Saved data entries:
------------------------------------
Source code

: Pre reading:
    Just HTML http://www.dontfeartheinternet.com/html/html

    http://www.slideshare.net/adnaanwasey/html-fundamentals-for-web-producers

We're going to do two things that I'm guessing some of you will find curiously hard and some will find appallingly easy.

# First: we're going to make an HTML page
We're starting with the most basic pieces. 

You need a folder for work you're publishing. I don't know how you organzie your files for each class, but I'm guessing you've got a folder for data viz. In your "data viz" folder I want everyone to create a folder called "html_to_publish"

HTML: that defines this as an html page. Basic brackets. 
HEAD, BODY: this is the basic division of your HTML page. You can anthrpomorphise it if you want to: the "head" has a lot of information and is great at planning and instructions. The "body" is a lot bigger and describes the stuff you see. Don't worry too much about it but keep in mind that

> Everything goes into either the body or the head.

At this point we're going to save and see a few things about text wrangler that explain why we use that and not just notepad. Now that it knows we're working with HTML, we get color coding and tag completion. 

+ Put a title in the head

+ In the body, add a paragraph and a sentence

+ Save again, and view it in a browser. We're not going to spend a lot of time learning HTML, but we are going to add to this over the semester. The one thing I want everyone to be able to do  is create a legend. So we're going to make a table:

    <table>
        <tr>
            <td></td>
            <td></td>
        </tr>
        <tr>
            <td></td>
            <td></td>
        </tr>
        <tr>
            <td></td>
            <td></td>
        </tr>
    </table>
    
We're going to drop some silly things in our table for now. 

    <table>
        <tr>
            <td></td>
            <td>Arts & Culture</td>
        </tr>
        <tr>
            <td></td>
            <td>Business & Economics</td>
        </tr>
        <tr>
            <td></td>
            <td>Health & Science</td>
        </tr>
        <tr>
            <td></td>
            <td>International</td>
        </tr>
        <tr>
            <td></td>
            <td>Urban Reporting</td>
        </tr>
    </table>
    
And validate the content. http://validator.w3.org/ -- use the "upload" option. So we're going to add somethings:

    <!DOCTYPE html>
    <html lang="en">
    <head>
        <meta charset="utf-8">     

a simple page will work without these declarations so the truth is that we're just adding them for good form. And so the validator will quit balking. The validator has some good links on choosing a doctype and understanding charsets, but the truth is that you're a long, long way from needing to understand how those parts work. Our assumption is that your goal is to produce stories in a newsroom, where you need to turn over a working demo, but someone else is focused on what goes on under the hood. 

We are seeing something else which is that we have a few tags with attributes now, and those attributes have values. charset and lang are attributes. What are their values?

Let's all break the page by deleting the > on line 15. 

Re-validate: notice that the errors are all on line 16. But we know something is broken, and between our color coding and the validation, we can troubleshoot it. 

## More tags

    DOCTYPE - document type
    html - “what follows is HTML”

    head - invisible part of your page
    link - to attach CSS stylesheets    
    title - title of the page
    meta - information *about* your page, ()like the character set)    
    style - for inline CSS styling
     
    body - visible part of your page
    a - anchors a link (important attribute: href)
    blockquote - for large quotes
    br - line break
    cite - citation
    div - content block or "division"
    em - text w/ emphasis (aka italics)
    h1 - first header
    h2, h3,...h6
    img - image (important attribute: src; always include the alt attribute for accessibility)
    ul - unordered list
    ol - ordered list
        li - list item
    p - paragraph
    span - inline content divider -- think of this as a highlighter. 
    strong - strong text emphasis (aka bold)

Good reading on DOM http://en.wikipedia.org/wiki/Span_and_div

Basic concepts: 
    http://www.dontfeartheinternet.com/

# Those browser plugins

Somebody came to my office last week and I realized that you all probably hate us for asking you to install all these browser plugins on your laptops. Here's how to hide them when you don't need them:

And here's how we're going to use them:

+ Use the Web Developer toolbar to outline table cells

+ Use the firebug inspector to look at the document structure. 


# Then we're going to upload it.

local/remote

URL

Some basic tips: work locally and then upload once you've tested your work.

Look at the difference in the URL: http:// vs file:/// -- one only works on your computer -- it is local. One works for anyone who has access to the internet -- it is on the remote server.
------------------------------------
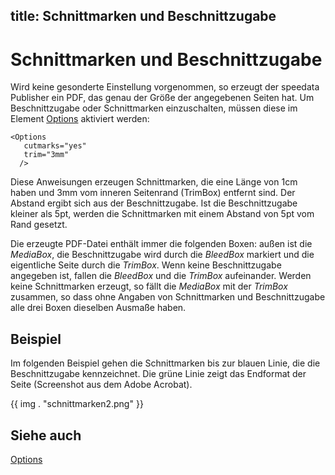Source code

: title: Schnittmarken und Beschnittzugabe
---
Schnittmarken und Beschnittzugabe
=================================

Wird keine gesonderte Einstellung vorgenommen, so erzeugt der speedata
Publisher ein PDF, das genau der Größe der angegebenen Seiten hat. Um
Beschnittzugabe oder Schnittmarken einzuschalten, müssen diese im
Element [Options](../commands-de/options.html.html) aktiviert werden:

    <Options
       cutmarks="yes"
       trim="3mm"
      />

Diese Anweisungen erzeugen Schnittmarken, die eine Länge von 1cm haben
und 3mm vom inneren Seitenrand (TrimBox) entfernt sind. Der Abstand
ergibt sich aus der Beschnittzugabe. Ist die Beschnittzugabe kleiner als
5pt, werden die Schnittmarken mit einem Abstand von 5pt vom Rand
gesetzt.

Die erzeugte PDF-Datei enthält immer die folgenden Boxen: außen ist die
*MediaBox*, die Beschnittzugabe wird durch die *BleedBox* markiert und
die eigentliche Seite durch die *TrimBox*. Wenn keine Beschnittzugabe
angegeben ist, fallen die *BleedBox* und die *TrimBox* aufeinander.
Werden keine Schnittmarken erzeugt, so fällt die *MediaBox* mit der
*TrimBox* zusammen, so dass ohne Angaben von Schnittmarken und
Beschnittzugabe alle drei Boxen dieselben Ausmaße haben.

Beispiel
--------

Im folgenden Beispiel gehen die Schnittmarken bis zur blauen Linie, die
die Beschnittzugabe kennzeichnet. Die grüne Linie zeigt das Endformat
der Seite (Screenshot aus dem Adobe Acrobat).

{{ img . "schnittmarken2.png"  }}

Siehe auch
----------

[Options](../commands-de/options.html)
------------------------------------
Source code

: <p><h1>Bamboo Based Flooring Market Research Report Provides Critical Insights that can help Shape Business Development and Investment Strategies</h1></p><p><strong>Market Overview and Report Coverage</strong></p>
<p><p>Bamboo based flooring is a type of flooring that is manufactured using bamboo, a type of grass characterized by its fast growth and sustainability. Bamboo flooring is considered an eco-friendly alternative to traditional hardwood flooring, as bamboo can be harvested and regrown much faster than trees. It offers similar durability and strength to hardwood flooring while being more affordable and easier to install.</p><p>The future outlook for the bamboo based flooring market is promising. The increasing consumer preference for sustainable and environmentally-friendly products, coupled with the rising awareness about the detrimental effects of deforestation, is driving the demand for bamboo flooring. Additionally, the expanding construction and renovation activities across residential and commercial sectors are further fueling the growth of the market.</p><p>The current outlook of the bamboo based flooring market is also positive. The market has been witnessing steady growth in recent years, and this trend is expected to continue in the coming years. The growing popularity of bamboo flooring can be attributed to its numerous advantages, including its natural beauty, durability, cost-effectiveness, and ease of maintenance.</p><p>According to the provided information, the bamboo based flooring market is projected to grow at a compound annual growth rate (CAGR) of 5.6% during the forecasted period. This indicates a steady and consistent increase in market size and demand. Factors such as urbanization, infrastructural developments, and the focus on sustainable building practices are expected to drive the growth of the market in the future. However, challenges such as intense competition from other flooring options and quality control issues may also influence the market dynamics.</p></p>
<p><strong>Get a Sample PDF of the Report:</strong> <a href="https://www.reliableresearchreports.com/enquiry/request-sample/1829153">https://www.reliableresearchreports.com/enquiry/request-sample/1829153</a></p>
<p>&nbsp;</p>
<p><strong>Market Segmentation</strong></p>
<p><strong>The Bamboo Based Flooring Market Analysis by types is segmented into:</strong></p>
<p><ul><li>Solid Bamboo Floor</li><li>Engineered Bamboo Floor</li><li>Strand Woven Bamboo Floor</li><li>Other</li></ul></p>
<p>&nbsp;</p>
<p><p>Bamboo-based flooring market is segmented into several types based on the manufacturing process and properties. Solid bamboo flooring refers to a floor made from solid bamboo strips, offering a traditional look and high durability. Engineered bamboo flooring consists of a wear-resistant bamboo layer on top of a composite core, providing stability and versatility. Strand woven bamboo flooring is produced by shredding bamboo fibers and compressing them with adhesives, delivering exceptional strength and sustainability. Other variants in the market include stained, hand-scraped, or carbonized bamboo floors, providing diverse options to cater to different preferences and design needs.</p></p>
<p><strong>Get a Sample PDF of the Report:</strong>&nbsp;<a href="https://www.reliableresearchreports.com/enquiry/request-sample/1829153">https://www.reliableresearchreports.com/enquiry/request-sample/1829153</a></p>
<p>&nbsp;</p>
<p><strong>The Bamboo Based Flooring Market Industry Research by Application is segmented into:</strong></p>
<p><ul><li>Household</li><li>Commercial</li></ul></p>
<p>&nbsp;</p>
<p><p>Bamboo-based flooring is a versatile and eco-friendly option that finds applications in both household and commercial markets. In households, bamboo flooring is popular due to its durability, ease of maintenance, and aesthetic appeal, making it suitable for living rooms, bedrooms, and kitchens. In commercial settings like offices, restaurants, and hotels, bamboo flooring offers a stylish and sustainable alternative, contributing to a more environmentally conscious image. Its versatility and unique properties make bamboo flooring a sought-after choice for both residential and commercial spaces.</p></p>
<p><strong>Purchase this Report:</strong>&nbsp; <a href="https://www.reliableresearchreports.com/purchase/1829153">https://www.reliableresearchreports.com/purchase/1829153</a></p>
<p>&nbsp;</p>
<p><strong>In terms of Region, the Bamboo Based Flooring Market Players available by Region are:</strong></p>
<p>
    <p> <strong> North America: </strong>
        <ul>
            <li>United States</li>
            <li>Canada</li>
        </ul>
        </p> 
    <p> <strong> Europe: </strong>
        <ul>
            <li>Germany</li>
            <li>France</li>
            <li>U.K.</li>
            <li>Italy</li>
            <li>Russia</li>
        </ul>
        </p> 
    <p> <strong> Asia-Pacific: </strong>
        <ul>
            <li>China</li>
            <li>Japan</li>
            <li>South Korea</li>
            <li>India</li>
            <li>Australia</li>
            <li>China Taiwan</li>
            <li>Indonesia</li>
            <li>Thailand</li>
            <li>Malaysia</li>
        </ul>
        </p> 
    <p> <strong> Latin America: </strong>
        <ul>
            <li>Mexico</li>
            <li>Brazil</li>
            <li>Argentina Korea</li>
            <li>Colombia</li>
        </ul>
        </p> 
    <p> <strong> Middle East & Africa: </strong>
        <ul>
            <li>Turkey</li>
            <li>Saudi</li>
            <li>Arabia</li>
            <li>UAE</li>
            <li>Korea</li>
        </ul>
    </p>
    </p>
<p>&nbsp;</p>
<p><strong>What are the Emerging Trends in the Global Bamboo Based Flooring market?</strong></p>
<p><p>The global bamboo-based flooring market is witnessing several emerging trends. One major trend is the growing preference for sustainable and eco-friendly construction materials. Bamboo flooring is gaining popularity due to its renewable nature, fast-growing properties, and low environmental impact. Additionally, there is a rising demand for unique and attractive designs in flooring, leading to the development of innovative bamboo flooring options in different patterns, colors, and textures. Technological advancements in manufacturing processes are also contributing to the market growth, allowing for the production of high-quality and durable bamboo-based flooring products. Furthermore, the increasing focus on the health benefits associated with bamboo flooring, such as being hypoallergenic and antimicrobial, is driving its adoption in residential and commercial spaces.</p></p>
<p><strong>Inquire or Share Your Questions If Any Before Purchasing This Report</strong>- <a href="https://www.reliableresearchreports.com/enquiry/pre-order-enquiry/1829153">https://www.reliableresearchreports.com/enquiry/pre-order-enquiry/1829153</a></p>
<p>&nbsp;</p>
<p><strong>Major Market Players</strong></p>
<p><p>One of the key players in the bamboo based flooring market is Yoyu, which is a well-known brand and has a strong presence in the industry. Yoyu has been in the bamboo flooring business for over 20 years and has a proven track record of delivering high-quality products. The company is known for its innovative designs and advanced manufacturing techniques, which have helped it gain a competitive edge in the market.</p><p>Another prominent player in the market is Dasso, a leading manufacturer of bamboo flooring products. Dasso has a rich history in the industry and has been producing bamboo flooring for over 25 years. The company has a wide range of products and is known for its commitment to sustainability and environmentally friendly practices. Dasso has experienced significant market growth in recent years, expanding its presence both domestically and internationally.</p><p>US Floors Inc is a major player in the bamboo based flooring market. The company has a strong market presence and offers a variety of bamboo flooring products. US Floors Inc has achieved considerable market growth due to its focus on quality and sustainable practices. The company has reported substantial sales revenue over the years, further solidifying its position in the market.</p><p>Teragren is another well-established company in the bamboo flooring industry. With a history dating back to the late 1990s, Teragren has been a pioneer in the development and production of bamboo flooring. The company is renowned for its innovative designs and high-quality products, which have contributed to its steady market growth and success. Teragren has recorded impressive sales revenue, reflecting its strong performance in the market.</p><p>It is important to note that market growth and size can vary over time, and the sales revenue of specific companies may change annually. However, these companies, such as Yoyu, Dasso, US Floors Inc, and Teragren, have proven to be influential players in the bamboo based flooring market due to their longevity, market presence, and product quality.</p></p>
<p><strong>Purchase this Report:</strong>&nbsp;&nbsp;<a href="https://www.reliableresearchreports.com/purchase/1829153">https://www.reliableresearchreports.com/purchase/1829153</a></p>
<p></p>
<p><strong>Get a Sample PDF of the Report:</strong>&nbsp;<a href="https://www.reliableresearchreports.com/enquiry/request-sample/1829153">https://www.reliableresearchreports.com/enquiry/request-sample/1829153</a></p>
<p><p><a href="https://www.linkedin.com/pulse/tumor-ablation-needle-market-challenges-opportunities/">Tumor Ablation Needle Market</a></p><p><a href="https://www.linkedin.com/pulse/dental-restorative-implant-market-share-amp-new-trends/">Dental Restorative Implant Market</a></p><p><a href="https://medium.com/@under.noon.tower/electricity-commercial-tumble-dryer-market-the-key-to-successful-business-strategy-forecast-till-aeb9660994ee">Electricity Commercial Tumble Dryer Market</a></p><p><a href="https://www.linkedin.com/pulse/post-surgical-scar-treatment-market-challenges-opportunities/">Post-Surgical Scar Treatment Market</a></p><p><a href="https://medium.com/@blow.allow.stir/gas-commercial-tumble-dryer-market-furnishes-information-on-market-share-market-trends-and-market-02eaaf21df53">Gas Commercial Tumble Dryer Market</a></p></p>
------------------------------------
■ WORK TO BE COMPLETED ■
Show me all lines in the records that contain "Korea".

■ ANSWER TO THIS PROBLEM ■
            <li>South Korea</li>
            <li>Argentina Korea</li>
            <li>Korea</li>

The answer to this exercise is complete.